## Optimizing C# ##

I've been creating a financial derivatives pricing model over the past few years that's highly accurate. It started off as a model that needed to be used very selectively, because it took around 10 seconds to run it on all S&P 500 index options, and with ~20 parameters that needed to be calibrated to fit market prices, it would take sometimes up to an hour to calibrate. But as time passed, I learned new coding and mathematical optimizations that have now sped it up to about 5 milliseconds. Much of this was accomplished due to refining a constrained linear programming procedure that needed to run 1000s of times from around 1 millisecond to 10s of nanoseconds. I won't go into that one, but I did want to share some of the several other lessons I learned about high performance coding in C#. 

In this repo, I present a set of microbenchmarks run with BenchmarkDotNet that I found interesting enough to want to share. As you go through this, you'll notice that some of my math doesn't add up. This is often because I talk in terms of improvements on serial operations, and my acutal code features several parallel operations. Also because I did a lot of mental math while writing this, and I'm plenty fallible.

Of note, I ran everything on a Ryzen 5900X and Windows 10, and I used .NET 6.0 as the target framework. 

## Things I Thought Mattered, But Didn't ##

### Virtual Function Overhead ###

Coming from a more formal C++ background, I knew that V tables are one source of slowness that was obvious and easily fixable with the Curiously Recurring Template Pattern. I didn't know (and still don't know) if there's a static polymorphism hack in C# [1], but luckily I never needed to. In the `InterfaceCost` benchmark, I tested the overhead, and it amounted to nearly nothing in an absolute sense. 

In [None]:
public interface IShift
{
    [MethodImpl(MethodImplOptions.NoInlining)]
    uint NoInlineShift(uint x);

    uint Shift(uint x);
}

public class ShiftClass : IShift
{
    [MethodImpl(MethodImplOptions.NoInlining)]
    public uint NoInlineShift(uint x)
    {
        return x << 1;
    }

    public uint Shift(uint x)
    {
        return x << 1;
    }
}

Testing all four method calls, I got the following result:

![image.png](attachment:image.png)

Interestingly enough, it seems like all of the value of a direct method call lies in the fact that the compiler can inline more easily. That's not nothing. If you have very short virtual methods that get called millions of times, then you can start to shave off milliseconds, but for my program, I called virtual methods a few thousand times, and it seems at best I would be looking at a 500ns improvement to getting rid of them. And that's not enough to sacrifice the advantages of interfaces, IMO. I'm not gonna lie, I cannot entirely explain the numbers I see here. The `Direct` call being significantly faster than a single clock cycle is concerning, though not impossible. But the main takeaway I think is how little overhead interfaces offer, even if calling directly is basically free.
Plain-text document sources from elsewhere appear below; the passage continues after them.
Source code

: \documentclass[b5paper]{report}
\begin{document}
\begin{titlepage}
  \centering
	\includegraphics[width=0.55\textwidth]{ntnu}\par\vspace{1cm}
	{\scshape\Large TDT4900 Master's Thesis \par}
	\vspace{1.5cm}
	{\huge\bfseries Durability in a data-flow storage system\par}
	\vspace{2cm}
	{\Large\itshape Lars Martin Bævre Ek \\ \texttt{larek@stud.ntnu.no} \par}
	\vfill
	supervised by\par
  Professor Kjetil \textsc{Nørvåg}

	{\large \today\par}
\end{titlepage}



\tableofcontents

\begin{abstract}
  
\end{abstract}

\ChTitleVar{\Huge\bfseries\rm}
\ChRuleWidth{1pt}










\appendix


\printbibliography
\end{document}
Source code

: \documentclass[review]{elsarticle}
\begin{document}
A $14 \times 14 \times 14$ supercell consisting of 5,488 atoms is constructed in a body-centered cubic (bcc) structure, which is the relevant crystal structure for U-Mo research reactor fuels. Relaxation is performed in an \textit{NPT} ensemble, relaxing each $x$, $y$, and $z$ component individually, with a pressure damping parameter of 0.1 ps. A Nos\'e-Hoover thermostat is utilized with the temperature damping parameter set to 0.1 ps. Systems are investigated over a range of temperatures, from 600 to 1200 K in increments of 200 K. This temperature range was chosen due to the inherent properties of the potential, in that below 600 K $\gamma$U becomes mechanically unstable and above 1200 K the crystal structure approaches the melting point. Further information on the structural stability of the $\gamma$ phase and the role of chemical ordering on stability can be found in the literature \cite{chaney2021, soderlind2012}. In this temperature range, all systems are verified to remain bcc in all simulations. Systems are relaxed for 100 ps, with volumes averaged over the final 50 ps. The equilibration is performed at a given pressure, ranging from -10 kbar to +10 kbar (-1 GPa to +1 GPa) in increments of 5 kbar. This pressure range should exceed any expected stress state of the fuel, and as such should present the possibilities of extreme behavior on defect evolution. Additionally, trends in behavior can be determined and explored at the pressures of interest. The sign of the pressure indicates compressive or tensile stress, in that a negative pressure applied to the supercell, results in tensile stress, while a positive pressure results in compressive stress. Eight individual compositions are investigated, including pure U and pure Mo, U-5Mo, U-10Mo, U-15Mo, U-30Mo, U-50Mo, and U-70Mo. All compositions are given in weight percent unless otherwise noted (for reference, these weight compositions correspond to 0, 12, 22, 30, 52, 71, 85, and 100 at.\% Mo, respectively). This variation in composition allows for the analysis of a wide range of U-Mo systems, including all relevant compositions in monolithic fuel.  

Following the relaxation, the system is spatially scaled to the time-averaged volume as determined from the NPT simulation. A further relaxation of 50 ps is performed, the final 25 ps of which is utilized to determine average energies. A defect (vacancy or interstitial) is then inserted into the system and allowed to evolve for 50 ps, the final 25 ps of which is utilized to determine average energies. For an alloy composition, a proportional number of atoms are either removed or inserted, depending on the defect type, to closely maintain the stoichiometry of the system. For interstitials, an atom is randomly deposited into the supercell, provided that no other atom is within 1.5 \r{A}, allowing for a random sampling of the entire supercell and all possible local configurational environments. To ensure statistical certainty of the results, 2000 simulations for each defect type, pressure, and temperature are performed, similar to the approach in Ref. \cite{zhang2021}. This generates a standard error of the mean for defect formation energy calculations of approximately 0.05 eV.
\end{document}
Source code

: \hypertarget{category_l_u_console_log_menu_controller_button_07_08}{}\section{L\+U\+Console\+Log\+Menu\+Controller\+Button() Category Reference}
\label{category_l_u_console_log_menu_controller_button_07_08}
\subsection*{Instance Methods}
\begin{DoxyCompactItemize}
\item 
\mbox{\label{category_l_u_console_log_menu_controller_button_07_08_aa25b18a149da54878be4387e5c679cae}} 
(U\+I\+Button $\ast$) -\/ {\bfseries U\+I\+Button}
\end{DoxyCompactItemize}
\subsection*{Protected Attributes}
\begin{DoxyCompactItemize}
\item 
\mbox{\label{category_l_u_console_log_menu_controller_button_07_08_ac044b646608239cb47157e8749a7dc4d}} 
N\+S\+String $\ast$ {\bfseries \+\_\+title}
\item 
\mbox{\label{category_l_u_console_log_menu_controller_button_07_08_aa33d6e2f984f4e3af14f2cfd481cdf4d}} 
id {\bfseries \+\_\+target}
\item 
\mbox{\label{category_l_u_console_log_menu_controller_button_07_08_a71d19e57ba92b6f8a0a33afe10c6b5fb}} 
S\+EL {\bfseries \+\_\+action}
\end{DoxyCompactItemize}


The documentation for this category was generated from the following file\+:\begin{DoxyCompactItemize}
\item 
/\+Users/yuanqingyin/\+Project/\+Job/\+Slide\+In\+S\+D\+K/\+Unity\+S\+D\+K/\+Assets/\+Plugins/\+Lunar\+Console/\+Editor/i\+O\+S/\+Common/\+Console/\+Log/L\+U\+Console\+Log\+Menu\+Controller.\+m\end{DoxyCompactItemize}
### Avoiding The Mod Operator ###

Another thing that seems common in CS lore is avoiding the mod operator. Since I use SIMD (we'll get to that later), I do a lot of `x % 4` and `x % 8` calls, but the evils of modulo weren't apparent. I figured `x & 7` would handily beat `x % 8`. I was wrong. On `uint`s, they're exactly the same, and on `int`s, the mod operator performs at most 4x worse. But 4x slower in this case again means very little. The baseline is about 0.2ns. I ended up using the faster method because there's no cost to it, but this 0.6ns save was not worth the effort. 

### CUDA ###

Between the cost of data transfer and CUDA being very application specific and Nvidia throttling my RTX 3080 on doubles, CUDA never panned out. I was able to match performance on a few things, but never improve. After talking with a CS professor, he told me "GPUs almost never offer the improvements people expect unless you want to measure in energy expenditure." I will remember that.

## Things That Mattered A Lot ##

### "Hashing" Instead of Binary Search ###

This is a little harder to explain, but I have a key-value pair (KVP) list that is ordered by keys, which are `double`s. What's special about this list is that I frequently need to lookup the KVP using the closest key to the number I'm looking up. That is, if my key list is `list=[1,2,3,4,5]`, I want to find `index=1` when I lookup `2.1`. So I cannot just use a `Dictionary<>`, since most of the numbers I'm looking up wouldn't actually be keys. 

If my keys were evenly spaced, this would be easy. Using the `list` above `(int)(v+0.5)` would get me the right answer if I restrict lookup numbers to $x\in[1,5]$. Unfortunately, my list covers a very large range of values, and it needs to be concentrated around a mean (not unlike the Gaussian distribution). In general, what I would want is a function where $f(x)=v$ and $Round(f^{-1}(v))=i$ are known and `i` can be the index of our KVP and `v` the key. Then if I wanted to look up a number `x`, then `(int)(f^{-1}(x)+0.5)` would be the location of the KVP. This takes the lookup from being an O(log(n)) binary search to an O(1) hash-like lookup. 

I did indeed find a good function for this purpose. It's in the `Grid` class inside the `ListLookupTest.cs` document. Following this instead of a binary search reduced each lookup from 26ns to 8ns. And since I needed to do about 500,000 of these for every model call, this saved nearly 10 milliseconds. One interesting thing about these functions was that they included a call to `Math.Log`.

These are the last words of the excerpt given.